17. A variable resistor in accordance with claim 16 in which the one rotor has a circumferentially elongated groove in its edge extending along the space between the ends of the resistance path on the one rotor and between the notches at the ends of the resistance path.

18. A variable resistor in accordance with claim 17 including a hub shaft secured to the one rotor and a bearing hub on the same wall of the housing that the shaft extends through, said bearing hub rotatably supporting the hub shaft so that the rotors rotate about spaced parallel axes.

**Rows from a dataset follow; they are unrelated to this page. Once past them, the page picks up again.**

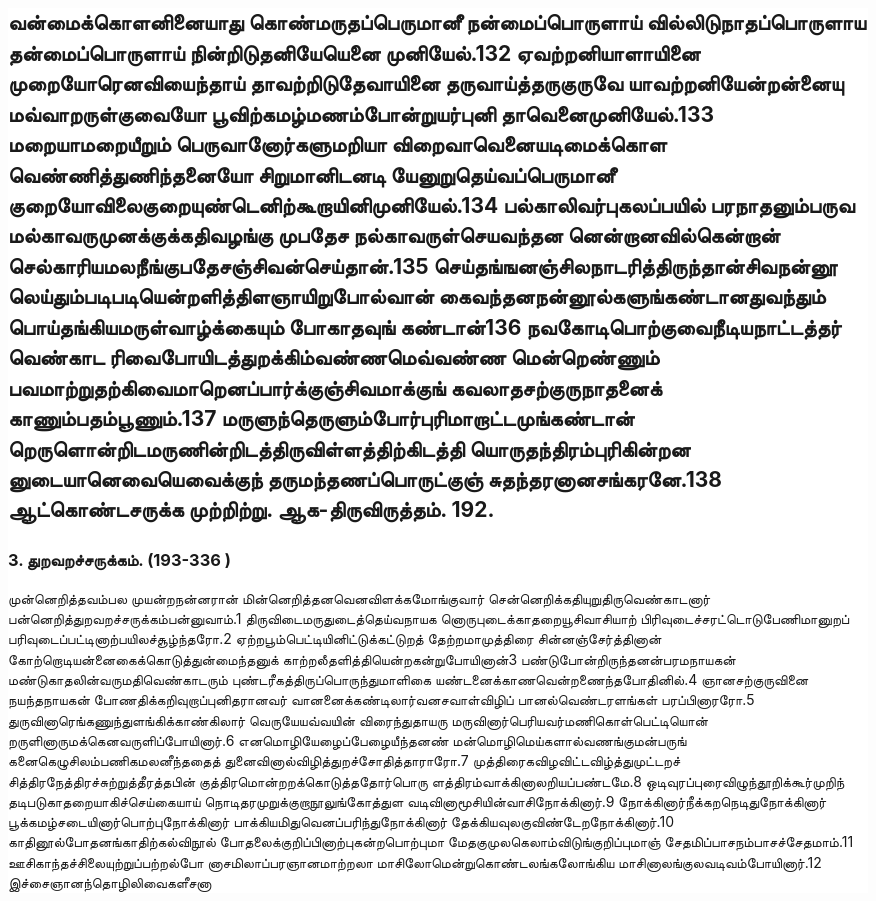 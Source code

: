 வன்மைக்கொளனினையாது கொண்மருதப்பெருமானீ
நன்மைப்பொருளாய் வில்லிடுநாதப்பொருளாய
தன்மைப்பொருளாய் நின்றிடுதனியேயெனை முனியேல்.132 ஏவற்றனியாளாயினை முறையோரெனவியைந்தாய்
தாவற்றிடுதேவாயினை தருவாய்த்தருகுருவே
யாவற்றனியேன்றன்னையு மவ்வாறருள்குவையோ
பூவிற்கமழ்மணம்போன்றுயர்புனி தாவெனைமுனியேல்.133 மறையாமறையீறும் பெருவானோர்களுமறியா
விறைவாவெனையடிமைக்கொள வெண்ணித்துணிந்தனையோ
சிறுமானிடனடி யேனுறுதெய்வப்பெருமானீ
குறையோவிலைகுறையுண்டெனிற்கூறாயினிமுனியேல்.134 பல்காலிவர்புகலப்பயில் பரநாதனும்பருவ
மல்காவருமுனக்குக்கதிவழங்கு முபதேச
நல்காவருள்செயவந்தன னென்றானவில்கென்றான்
செல்காரியமலநீங்குபதேசஞ்சிவன்செய்தான்.135 செய்தங்ஙனஞ்சிலநாடரித்திருந்தான்சிவநன்னூ
லெய்தும்படிபடியென்றளித்திளஞாயிறுபோல்வான்
கைவந்தனநன்னூல்களுங்கண்டானதுவந்தும்
பொய்தங்கியமருள்வாழ்க்கையும் போகாதவுங் கண்டான்136 நவகோடிபொற்குவைநீடியநாட்டத்தர் வெண்காட
ரிவைபோயிடத்துறக்கிம்வண்ணமெவ்வண்ண மென்றெண்ணும்
பவமாற்றுதற்கிவைமாறெனப்பார்க்குஞ்சிவமாக்குங்
கவலாதசற்குருநாதனைக் காணும்பதம்பூணும்.137 மருளுந்தெருளும்போர்புரிமாறாட்டமுங்கண்டான்
றெருளொன்றிடமருணின்றிடத்திருவிள்ளத்திற்கிடத்தி
யொருதந்திரம்புரிகின்றன னுடையானெவையெவைக்குந்
தருமந்தணப்பொருட்குஞ் சுதந்தரனானசங்கரனே.138
ஆட்கொண்டசருக்க முற்றிற்று.
ஆக-திருவிருத்தம். 192.
--------------------

### 3. துறவறச்சருக்கம். (193-336 )

முன்னெறித்தவம்பல முயன்றநன்னரான்
மின்னெறித்தனவெனவிளக்கமோங்குவார்
சென்னெறிக்கதியுறுதிருவெண்காடனார்
பன்னெறித்துறவறச்சருக்கம்பன்னுவாம்.1 திருவிடைமருதுடைத்தெய்வநாயக
னொருபுடைக்காதறையூசிவாசியாற்
பிரிவுடைச்சரட்டொடுபேணிமானுறப்
பரிவுடைப்பட்டினாற்பயிலச்சூழ்ந்தரோ.2 ஏற்றபூம்பெட்டியினிட்டுக்கட்டுறத்
தேற்றமாமுத்திரை சின்னஞ்சேர்த்தினான்
கோற்றொடியன்னைகைக்கொடுத்துன்மைந்தனுக்
காற்றலீதளித்தியென்றகன்றுபோயினான்3 பண்டுபோன்றிருந்தனன்பரமநாயகன்
மண்டுகாதலின்வருமதிவெண்காடரும்
புண்டரீகத்திருப்பொருந்துமாளிகை
யண்டனைக்காணவென்றணைந்தபோதினில்.4 ஞானசற்குருவினை நயந்தநாயகன்
போணதிக்கறிவுறாப்புனிதரானவர்
வானனைக்கண்டிலார்வனசவாள்விழிப்
பானல்வெண்டரளங்கள் பரப்பினாரரோ.5 துருவினாரெங்கணுந்துளங்கிக்காண்கிலார்
வெருயேயவ்வயின் விரைந்துதாயரு
மருவினார்பெரியவர்மணிகொள்பெட்டியொன்
றருளினாருமக்கெனவருளிப்போயினார்.6 எனமொழியேழைப்பேழையீந்தனண்
மன்மொழிமெய்களால்வணங்குமன்பருங்
கனைகெழுசிலம்பணிகமலனீந்ததைத்
துனைவினால்விழித்துறச்சோதித்தாராரோ.7 முத்திரைகவிழவிட்டவிழ்த்துமுட்டறச்
சித்திரநேத்திரச்சுற்றுத்தீரத்தபின்
குத்திரமொன்றறக்கொடுத்ததோர்பொரு
ளத்திரம்வாக்கினாலறியப்பண்டமே.8 ஒடிவுரப்புரைவிழுந்தூறிக்கூர்முறிந்
தடிபடுகாதறையாகிச்செய்கையாய்
நொடிதரமுறுக்குறாநூலுங்கோத்துள
வடிவினாமூசியின்வாசிநோக்கினார்.9 நோக்கினார்நீக்கறநெடிதுநோக்கினார்
பூக்கமழ்சடையினார்பொற்புநோக்கினார்
பாக்கியமிதுவெனப்பரிந்துநோக்கினார்
தேக்கியவுலகுவிண்டேறநோக்கினார்.10 காதினூல்போதனங்காதிற்கல்விநூல்
போதலைக்குறிப்பினாற்புகன்றபொற்புமா
மேதகுமுலகெலாம்விடுங்குறிப்புமாஞ்
சேதமிப்பாசநம்பாசச்சேதமாம்.11 ஊசிகாந்தச்சிலையுற்றுப்பற்றல்போ
னாசமிலாப்பரஞானமாற்றலா
மாசிலோமென்றுகொண்டலங்கலோங்கிய
மாசினாலங்குலவடிவம்போயினார்.12 இச்சைஞானந்தொழிலிவைகளீசனா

19. A variable resistor in accordance with claim 18 in which the hub shaft has a plurality of circumferentially spaced notches in its outer surface with the bottom of each notch being in radial alignment with a contact pad on the one rotor, and a spring member fits in a notch in the hub shaft and is adapted to move from one notch to the next as the hub shaft is rotated.

Claims

1. A variable resistor comprising a hollow housing; a pair of rotors rotatably mounted in said housing; means for rotating each of said rotors from outside of said housing; a separate resistance path on each of said rotors, each of said resistance paths being a film of a resistance material coated on the rotor, the resistance path on one of the rotors being of a high resistivity resistance material so as to provide large incremental changes in resistance along its length and the resistance path on the other rotor being of lower resistivity material so as to provide small incremental changes in resistance along its length; the one rotor having the film of high resistivity resistance material has a plurality of circumferentially spaced contact pads of an electrically conductive material each electrically connected to the resistance path at spaced points along the resistance path so as to divide said resistance paths into incremental lengths of resistance; a pair of contact within said housing, one of said contact slidably engaging the contact pads of said one rotor as the one rotor is rotated, and the other contact slidably engaging the resistance path on the other rotor and means electrically connecting said resistance paths to each other; whereby said contact which slidably engaging the contact pads provides low contact resistance and low noise when incremental resistance variations are made along the high resistivity film.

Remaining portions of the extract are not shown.